Harvard Law School Professor Lawrence Lessig, one of the founders of Mayday, said in a statement the group chose a Democrat and a Republican to support to send a message.
"We started with these two races to be crystal clear - it doesn't matter who you are, what your party is, or what powerful friends you have," he said. "If you are standing in the way of fundamental reform, if you are supporting what has become a fully corrupt system of money in politics, then you should watch your back." - CBS News, 7/29/14
The Iowa race make sense but why back another Republican in New Hampshire?
http://www.vox.com/...
In contrast, the Mayday PAC's choice in New Hampshire, Jim Rubens, is a long shot. He's a Republican candidate for US Senate. The most recent poll shows him running third in the Republican primary against former Massachusetts Sen. Scott Brown — by a margin of 61 percent to 10 percent. No poll has shown him with more than 12 percent of the vote, or doing better than third.

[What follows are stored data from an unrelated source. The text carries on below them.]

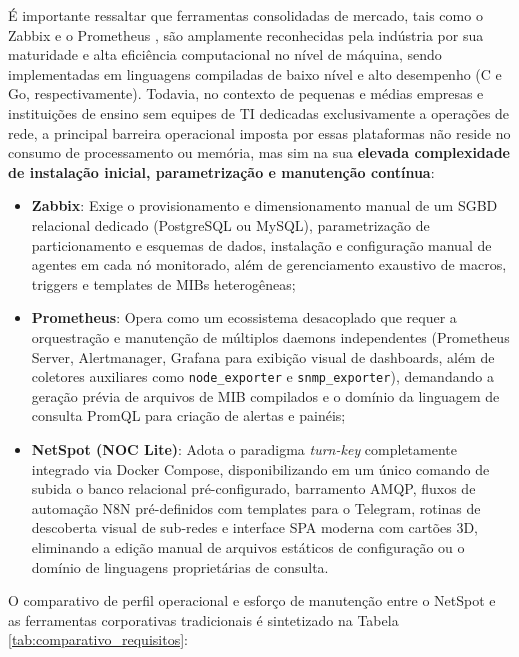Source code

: \documentclass[12pt,a4paper]{article}
\begin{document}
É importante ressaltar que ferramentas consolidadas de mercado, tais como o Zabbix \cite{zabbix2026manuals} e o Prometheus \cite{prometheus2026overview}, são amplamente reconhecidas pela indústria por sua maturidade e alta eficiência computacional no nível de máquina, sendo implementadas em linguagens compiladas de baixo nível e alto desempenho (C e Go, respectivamente). Todavia, no contexto de pequenas e médias empresas e instituições de ensino sem equipes de TI dedicadas exclusivamente a operações de rede, a principal barreira operacional imposta por essas plataformas não reside no consumo de processamento ou memória, mas sim na sua \textbf{elevada complexidade de instalação inicial, parametrização e manutenção contínua}:
\begin{itemize}[leftmargin=1.25cm]
\item \textbf{Zabbix}: Exige o provisionamento e dimensionamento manual de um SGBD relacional dedicado (PostgreSQL ou MySQL), parametrização de particionamento e esquemas de dados, instalação e configuração manual de agentes em cada nó monitorado, além de gerenciamento exaustivo de macros, triggers e templates de MIBs heterogêneas;
\item \textbf{Prometheus}: Opera como um ecossistema desacoplado que requer a orquestração e manutenção de múltiplos daemons independentes (Prometheus Server, Alertmanager, Grafana para exibição visual de dashboards, além de coletores auxiliares como \texttt{node\_exporter} e \texttt{snmp\_exporter}), demandando a geração prévia de arquivos de MIB compilados e o domínio da linguagem de consulta PromQL para criação de alertas e painéis;
\item \textbf{NetSpot (NOC Lite)}: Adota o paradigma \textit{turn-key} completamente integrado via Docker Compose, disponibilizando em um único comando de subida o banco relacional pré-configurado, barramento AMQP, fluxos de automação N8N pré-definidos com templates para o Telegram, rotinas de descoberta visual de sub-redes e interface SPA moderna com cartões 3D, eliminando a edição manual de arquivos estáticos de configuração ou o domínio de linguagens proprietárias de consulta.
\end{itemize}

O comparativo de perfil operacional e esforço de manutenção entre o NetSpot e as ferramentas corporativas tradicionais é sintetizado na Tabela \ref{tab:comparativo_requisitos}:
\end{document}
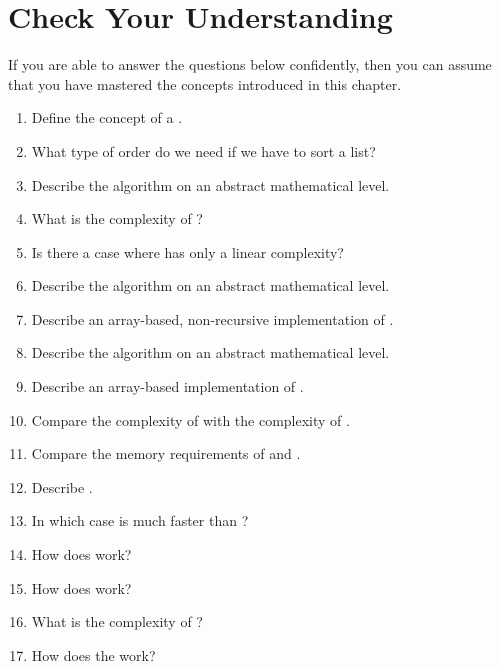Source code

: \section{Check Your Understanding}
If you are able to answer the questions below confidently, then you can assume that you have mastered the concepts
introduced in this chapter.
\begin{enumerate}
\item Define the concept of a .
\item What type of order do we need if we have to sort a list?
\item Describe the algorithm  on an abstract mathematical level.
\item What is the complexity of ?
\item Is there a case where   has only a linear complexity?
\item Describe the algorithm  on an abstract mathematical level.
\item Describe an array-based, non-recursive implementation of .
\item Describe the algorithm  on an abstract mathematical level.
\item Describe an array-based implementation of .
\item Compare the complexity of  with the complexity of .
\item Compare the memory requirements of  and .
\item Describe .
\item In which case is  much faster than ?
\item How does  work?
\item How does  work?
\item What is the complexity of ?
\item How does the  work?
\end{enumerate}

That's a big gap. And it's not obvious that buying a bunch of ads touting Rubens's support for publicly-financed campaigns can close it. Republicans in New Hampshire are more liberal than Republicans in some other states, but it's likely that many of them share the conventional conservative skepticism about public financing of campaigns.
Of course, Lessig doesn't have much choice. His campaign needs broad bipartisan support if it's going to overcome the entrenched interests opposing publicly-financed elections. And Rubens may have been the most promising Republican candidate the Mayday PAC could find.
Also, beating Brown would have symbolic importance for campaign finance reformers. When he was a Senator from Massachusetts in 2010, they lobbied him aggressively to support the DISCLOSE Act. The legislation failed to clear a filibuster by one vote, after Brown decided to vote no along with his Republican colleagues.
On the other hand, the fact that Rubens is such a long shot means that an upset victory would be a huge boost to the Mayday PAC's cause. And New Hampshire allows independent voters to vote in primaries. That could allow Rubens to win even if he can't win over hard-core conservatives. But picking him as the Mayday PAC's first Republican is a big gamble. - Vox, 7/29/14
We shall see. Meanwhile, Brown's comeback bid is looking more and more like a bust:
http://thehill.com/...
The former Massachusetts senator is still the most competitive Republican in the New Hampshire race. But polling has shown Shaheen holding a consistent single-digit lead and posting strong approval ratings from voters in the state even as races in similar blue-leaning battleground states have tightened in the GOP’s favor.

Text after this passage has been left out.